Work request:
From the data that follows, set down exactly the lines from the one with "- Key press events" through the one with "There are two", counting both. Pictures stay out.

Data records
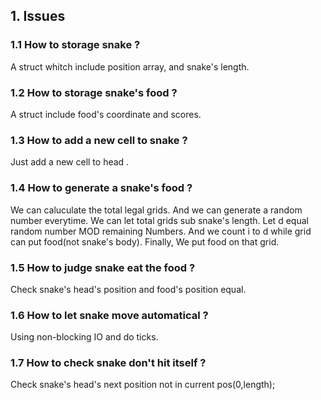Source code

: ## 1. Issues
### 1.1 How to storage snake ?
A struct whitch include position array, and snake's length.
### 1.2 How to storage snake's food ?
A struct include food's coordinate and scores.

### 1.3 How to add a new cell to snake ?
Just add a new cell to head .

### 1.4 How to generate a snake's food ?
We can caluculate the total legal grids.
And we can generate a random number everytime.
We can let total grids sub snake's length.
Let d equal random number MOD remaining Numbers.
And we count i to d while grid can put food(not snake's body).
Finally, We put food on that grid. 


### 1.5 How to judge snake eat the food ?
Check snake's head's position and food's position equal.

### 1.6 How to let snake move automatical ?
Using non-blocking IO and do ticks.

### 1.7 How to check snake don't hit itself ?
Check snake's head's next position not in current pos(0,length);

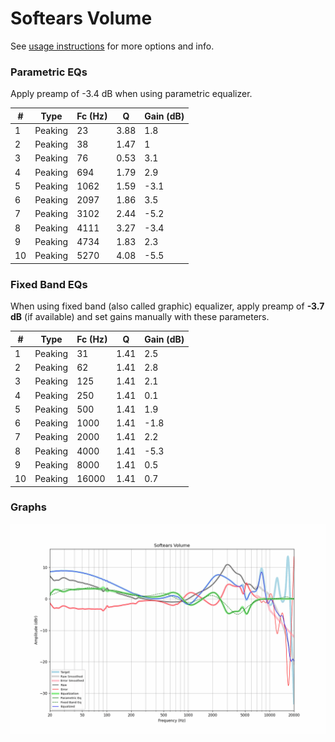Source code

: # Softears Volume
See [usage instructions](https://github.com/jaakkopasanen/AutoEq#usage) for more options and info.

### Parametric EQs
Apply preamp of -3.4 dB when using parametric equalizer.

|   # | Type    |   Fc (Hz) |    Q |   Gain (dB) |
|-----|---------|-----------|------|-------------|
|   1 | Peaking |        23 | 3.88 |         1.8 |
|   2 | Peaking |        38 | 1.47 |         1   |
|   3 | Peaking |        76 | 0.53 |         3.1 |
|   4 | Peaking |       694 | 1.79 |         2.9 |
|   5 | Peaking |      1062 | 1.59 |        -3.1 |
|   6 | Peaking |      2097 | 1.86 |         3.5 |
|   7 | Peaking |      3102 | 2.44 |        -5.2 |
|   8 | Peaking |      4111 | 3.27 |        -3.4 |
|   9 | Peaking |      4734 | 1.83 |         2.3 |
|  10 | Peaking |      5270 | 4.08 |        -5.5 |

### Fixed Band EQs
When using fixed band (also called graphic) equalizer, apply preamp of **-3.7 dB** (if available) and set gains manually with these parameters.

|   # | Type    |   Fc (Hz) |    Q |   Gain (dB) |
|-----|---------|-----------|------|-------------|
|   1 | Peaking |        31 | 1.41 |         2.5 |
|   2 | Peaking |        62 | 1.41 |         2.8 |
|   3 | Peaking |       125 | 1.41 |         2.1 |
|   4 | Peaking |       250 | 1.41 |         0.1 |
|   5 | Peaking |       500 | 1.41 |         1.9 |
|   6 | Peaking |      1000 | 1.41 |        -1.8 |
|   7 | Peaking |      2000 | 1.41 |         2.2 |
|   8 | Peaking |      4000 | 1.41 |        -5.3 |
|   9 | Peaking |      8000 | 1.41 |         0.5 |
|  10 | Peaking |     16000 | 1.41 |         0.7 |

### Graphs
![](./Softears%20Volume.png)
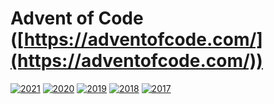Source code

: # Advent of Code ([https://adventofcode.com/](https://adventofcode.com/))

[![2021](https://img.shields.io/endpoint?url=https://raw.githubusercontent.com/oo6/advent-of-code/master/badges/2021.json)](/2021/)
[![2020](https://img.shields.io/endpoint?url=https://raw.githubusercontent.com/oo6/advent-of-code/master/badges/2020.json)](/2020/)
[![2019](https://img.shields.io/endpoint?url=https://raw.githubusercontent.com/oo6/advent-of-code/master/badges/2019.json)](/2019/)
[![2018](https://img.shields.io/endpoint?url=https://raw.githubusercontent.com/oo6/advent-of-code/master/badges/2018.json)](/2018/)
[![2017](https://img.shields.io/endpoint?url=https://raw.githubusercontent.com/oo6/advent-of-code/master/badges/2017.json)](/2017/)
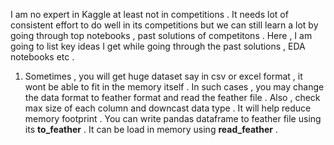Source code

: I am no expert in Kaggle at least not in competitions . 
It needs lot of consistent effort to do well in its competitions but we can still learn a lot by going through top notebooks , past solutions of 
competitons . Here , I am going to list key ideas I get while going through the past solutions , EDA notebooks etc . 

1. Sometimes , you will get huge dataset say in csv or excel format , it wont be able to fit in the memory itself . 
In such cases , you may change the data format to feather format and read the feather file . 
Also , check max size of each column and downcast data type . It will help reduce memory footprint . 
You can write pandas dataframe to feather file using its **to_feather** . It can be load in memory using **read_feather** .

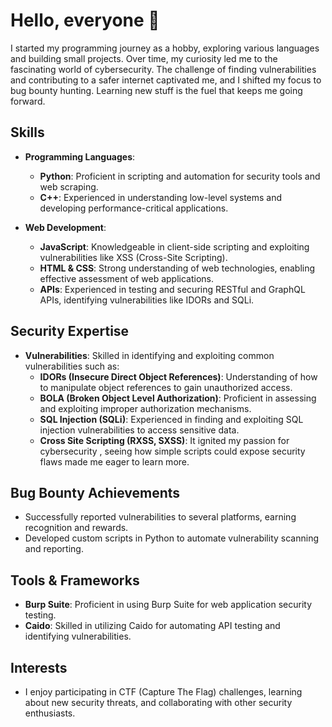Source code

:# Hello, everyone 👋

I started my programming journey as a hobby, exploring various languages and building small projects. Over time, my curiosity led me to the fascinating world of cybersecurity. The challenge of finding vulnerabilities and contributing to a safer internet captivated me, and I shifted my focus to bug bounty hunting.
Learning new stuff is the fuel that keeps me going forward.

## Skills
- **Programming Languages**:
  - **Python**: Proficient in scripting and automation for security tools and web scraping.
  - **C++**: Experienced in understanding low-level systems and developing performance-critical applications.
  
- **Web Development**:
  - **JavaScript**: Knowledgeable in client-side scripting and exploiting vulnerabilities like XSS (Cross-Site Scripting).
  - **HTML & CSS**: Strong understanding of web technologies, enabling effective assessment of web applications.
  - **APIs**: Experienced in testing and securing RESTful and GraphQL APIs, identifying vulnerabilities like IDORs and SQLi.

## Security Expertise
- **Vulnerabilities**: Skilled in identifying and exploiting common vulnerabilities such as:
  - **IDORs (Insecure Direct Object References)**: Understanding of how to manipulate object references to gain unauthorized access.
  - **BOLA (Broken Object Level Authorization)**: Proficient in assessing and exploiting improper authorization mechanisms.
  - **SQL Injection (SQLi)**: Experienced in finding and exploiting SQL injection vulnerabilities to access sensitive data.
  - **Cross Site Scripting (RXSS, SXSS)**: It ignited my passion for cybersecurity , seeing how simple scripts could expose security flaws made me eager to learn more.

## Bug Bounty Achievements
- Successfully reported vulnerabilities to several platforms, earning recognition and rewards.
- Developed custom scripts in Python to automate vulnerability scanning and reporting.

## Tools & Frameworks
- **Burp Suite**: Proficient in using Burp Suite for web application security testing.
- **Caido**: Skilled in utilizing Caido for automating API testing and identifying vulnerabilities.

## Interests
- I enjoy participating in CTF (Capture The Flag) challenges, learning about new security threats, and collaborating with other security enthusiasts.
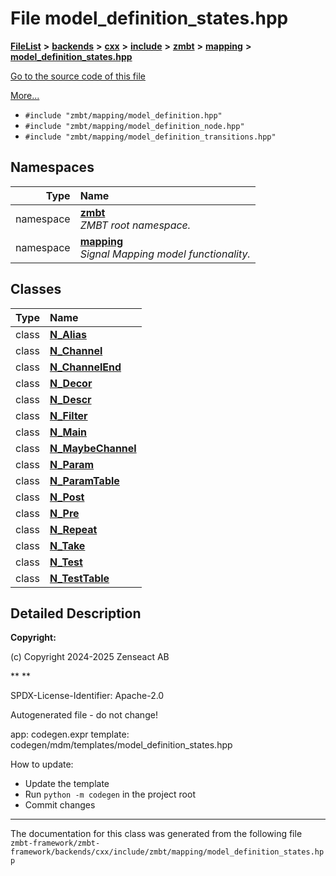 

# File model\_definition\_states.hpp



[**FileList**](files.md) **>** [**backends**](dir_e0e3bad64fbfd08934d555b945409197.md) **>** [**cxx**](dir_2a0640ff8f8d193383b3226ce9e70e40.md) **>** [**include**](dir_33cabc3ab2bb40d6ea24a24cae2f30b8.md) **>** [**zmbt**](dir_2115e3e51895e4107b806d6d2319263e.md) **>** [**mapping**](dir_84d9d905044f75949470ced2679fed92.md) **>** [**model\_definition\_states.hpp**](model__definition__states_8hpp.md)

[Go to the source code of this file](model__definition__states_8hpp_source.md)

[More...](#detailed-description)

* `#include "zmbt/mapping/model_definition.hpp"`
* `#include "zmbt/mapping/model_definition_node.hpp"`
* `#include "zmbt/mapping/model_definition_transitions.hpp"`













## Namespaces

| Type | Name |
| ---: | :--- |
| namespace | [**zmbt**](namespacezmbt.md) <br>_ZMBT root namespace._  |
| namespace | [**mapping**](namespacezmbt_1_1mapping.md) <br>_Signal Mapping model functionality._  |


## Classes

| Type | Name |
| ---: | :--- |
| class | [**N\_Alias**](classzmbt_1_1mapping_1_1ModelDefinition_1_1N__Alias.md) <br> |
| class | [**N\_Channel**](classzmbt_1_1mapping_1_1ModelDefinition_1_1N__Channel.md) <br> |
| class | [**N\_ChannelEnd**](classzmbt_1_1mapping_1_1ModelDefinition_1_1N__ChannelEnd.md) <br> |
| class | [**N\_Decor**](classzmbt_1_1mapping_1_1ModelDefinition_1_1N__Decor.md) <br> |
| class | [**N\_Descr**](classzmbt_1_1mapping_1_1ModelDefinition_1_1N__Descr.md) <br> |
| class | [**N\_Filter**](classzmbt_1_1mapping_1_1ModelDefinition_1_1N__Filter.md) <br> |
| class | [**N\_Main**](classzmbt_1_1mapping_1_1ModelDefinition_1_1N__Main.md) <br> |
| class | [**N\_MaybeChannel**](classzmbt_1_1mapping_1_1ModelDefinition_1_1N__MaybeChannel.md) <br> |
| class | [**N\_Param**](classzmbt_1_1mapping_1_1ModelDefinition_1_1N__Param.md) <br> |
| class | [**N\_ParamTable**](classzmbt_1_1mapping_1_1ModelDefinition_1_1N__ParamTable.md) <br> |
| class | [**N\_Post**](classzmbt_1_1mapping_1_1ModelDefinition_1_1N__Post.md) <br> |
| class | [**N\_Pre**](classzmbt_1_1mapping_1_1ModelDefinition_1_1N__Pre.md) <br> |
| class | [**N\_Repeat**](classzmbt_1_1mapping_1_1ModelDefinition_1_1N__Repeat.md) <br> |
| class | [**N\_Take**](classzmbt_1_1mapping_1_1ModelDefinition_1_1N__Take.md) <br> |
| class | [**N\_Test**](classzmbt_1_1mapping_1_1ModelDefinition_1_1N__Test.md) <br> |
| class | [**N\_TestTable**](classzmbt_1_1mapping_1_1ModelDefinition_1_1N__TestTable.md) <br> |


















































## Detailed Description




**Copyright:**

(c) Copyright 2024-2025 Zenseact AB 




**
**

SPDX-License-Identifier: Apache-2.0


Autogenerated file - do not change!


app: codegen.expr template: codegen/mdm/templates/model\_definition\_states.hpp


How to update:
* Update the template
* Run `python -m codegen` in the project root
* Commit changes 




    

------------------------------
The documentation for this class was generated from the following file `zmbt-framework/zmbt-framework/backends/cxx/include/zmbt/mapping/model_definition_states.hpp`

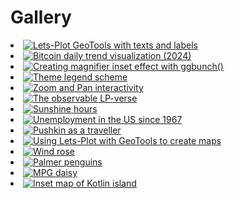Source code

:# Gallery

<list columns="3">
    <li>
        <a href="%nb-europe_capitals%">
            <img alt="Lets-Plot GeoTools with texts and labels" src="square-europe_capitals.png"/>
        </a>
    </li>
    <li>
        <a href="%nb-trading_chart%">
            <img alt="Bitcoin daily trend visualization (2024)" src="square-trading_chart.png"/>
        </a>
    </li>
    <li>
        <a href="%nb-magnifier_inset%">
            <img alt="Creating magnifier inset effect with ggbunch()" src="square-magnifier_inset.png"/>
        </a>
    </li>
    <li>
        <a href="%nb-theme_legend_scheme%">
            <img alt="Theme legend scheme" src="square-theme_legend_scheme.png"/>
        </a>
    </li>
    <li>
        <a href="%nb-interact_pan_zoom%">
            <img alt="Zoom and Pan interactivity" src="square-interact_pan_zoom.png"/>
        </a>
    </li>
    <li>
        <a href="%nb-lp_verse%">
            <img alt="The observable LP-verse" src="square-lp_verse.png"/>
        </a>
    </li>
    <li>
        <a href="%nb-sunshine_hours%">
            <img alt="Sunshine hours" src="square-sunshine_hours.png"/>
        </a>
    </li>
    <li>
        <a href="%nb-us_unemployment%">
            <img alt="Unemployment in the US since 1967" src="square-us_unemployment.png"/>
        </a>
    </li>
    <li>
        <a href="%nb-pushkin%">
            <img alt="Pushkin as a traveller" src="square-pushkin.png"/>
        </a>
    </li>
    <li>
        <a href="%nb-geotools_naturalearth%">
            <img alt="Using Lets-Plot with GeoTools to create maps" src="square-geotools_naturalearth.png"/>
        </a>
    </li>
    <li>
        <a href="%nb-wind_rose%">
            <img alt="Wind rose" src="square-wind_rose.png"/>
        </a>
    </li>
    <li>
        <a href="%nb-palmer_penguins%">
            <img alt="Palmer penguins" src="square-palmer_penguins.png"/>
        </a>
    </li>
    <li>
        <a href="%nb-mpg_daisy%">
            <img alt="MPG daisy" src="square-mpg_daisy.png"/>
        </a>
    </li>
    <li>
        <a href="%nb-spatialdataset_kotlin_isl%">
            <img alt="Inset map of Kotlin island" src="square-spatialdataset_kotlin_isl.png"/>
        </a>
    </li>
</list>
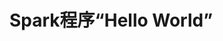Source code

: Spark程序“Hello World”
=================================================================================
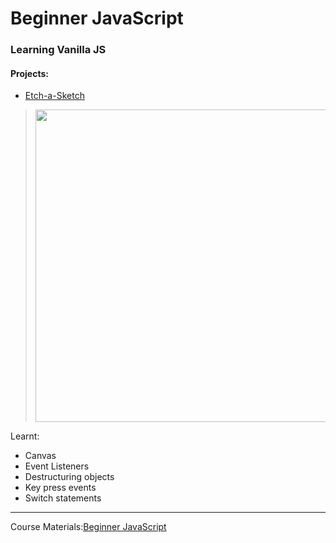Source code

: # Beginner JavaScript

### Learning Vanilla JS

#### Projects: 
* [Etch-a-Sketch](https://codepen.io/leannethng/pen/dyPBggo)


 > <img src="https://github.com/leannethng/beginner-javascript/blob/e46ff9f07a33542fdfd4209c9288341b917c5cac/exercises/33%20-%20Etch-a-Sketch/Etch-a-Sketch.gif" width='500'/>
 
 Learnt: 
 - Canvas 
 - Event Listeners 
 - Destructuring objects 
 - Key press events 
 - Switch statements

---

Course Materials:[Beginner JavaScript](https://BeginnerJavaScript.com)



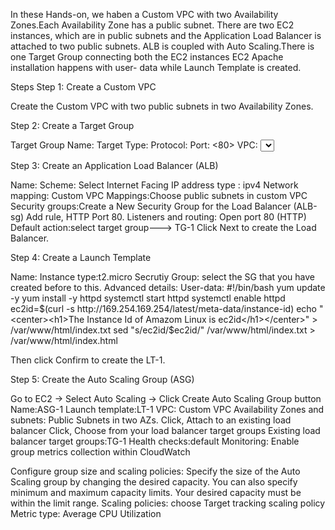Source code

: In these Hands-on, we haben a Custom VPC with two Availability Zones.Each Availability Zone has a public subnet.
There are two EC2 instances, which are in public subnets and the Application Load Balancer is attached to two public subnets.
ALB is coupled with Auto Scaling.There is one Target Group connecting both the EC2 instances
EC2 Apache installation happens with user- data while Launch Template is created.

Steps
Step 1: Create a Custom VPC

Create the Custom VPC with two public subnets in two Availability Zones.

Step 2: Create a Target Group

Target Group Name: <TG-1>
Target Type: <Instance>
Protocol: <HTTP>
Port: <80>
VPC: <Select the Custom VPC>
Health Check Settings:
Protocol: <HTTP>
Path: </>

Step 3: Create an Application Load Balancer (ALB)

Name: <ALB-1>
Scheme: Select Internet Facing
IP address type : ipv4
Network mapping: Custom VPC
Mappings:Choose public subnets in custom VPC
Security groups:Create a New Security Group for the Load Balancer (ALB-sg) 
    Add rule, HTTP Port 80.
Listeners and routing: Open port 80 (HTTP)
Default action:select target group---> TG-1
Click Next to create the Load Balancer.


Step 4: Create a Launch Template

Name: <LT-1> 
Instance type:t2.micro
Secrutiy Group: select the SG that you have created before to this.
Advanced details:
  User-data:
      #!/bin/bash
      yum update -y
      yum install -y httpd
      systemctl start httpd
      systemctl enable httpd
      ec2id=$(curl -s http://169.254.169.254/latest/meta-data/instance-id)
      echo "<center><h1>The Instance Id of Amazom Linux is ec2id</h1></center>" > /var/www/html/index.txt
      sed "s/ec2id/$ec2id/" /var/www/html/index.txt > /var/www/html/index.html

Then click Confirm to create the LT-1.


Step 5: Create the Auto Scaling Group (ASG)

Go to EC2 -> Select Auto Scaling -> Click Create Auto Scaling Group button
Name:ASG-1
Launch template:LT-1
VPC: Custom VPC
Availability Zones and subnets: Public Subnets in two AZs.
Click, Attach to an existing load balancer
    Click, Choose from your load balancer target groups
        Existing load balancer target groups:TG-1
Health checks:default
Monitoring: Enable group metrics collection within CloudWatch

Configure group size and scaling policies:
    Specify the size of the Auto Scaling group by changing the desired capacity. You can also specify minimum and maximum capacity limits. Your desired capacity must be within the limit range.
Scaling policies:
choose Target tracking scaling policy
    Metric type: Average CPU Utilization
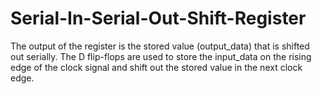 # Serial-In-Serial-Out-Shift-Register
The output of the register is the stored value (output_data) that is shifted out serially. The D flip-flops are used to store the input_data on the rising edge of the clock signal and shift out the stored value in the next clock edge.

Written response:
 - Key press events 
 - Switch statements

---

Course Materials:[Beginner JavaScript](https://BeginnerJavaScript.com)



Source code

: In these Hands-on, we haben a Custom VPC with two Availability Zones.Each Availability Zone has a public subnet.
There are two EC2 instances, which are in public subnets and the Application Load Balancer is attached to two public subnets.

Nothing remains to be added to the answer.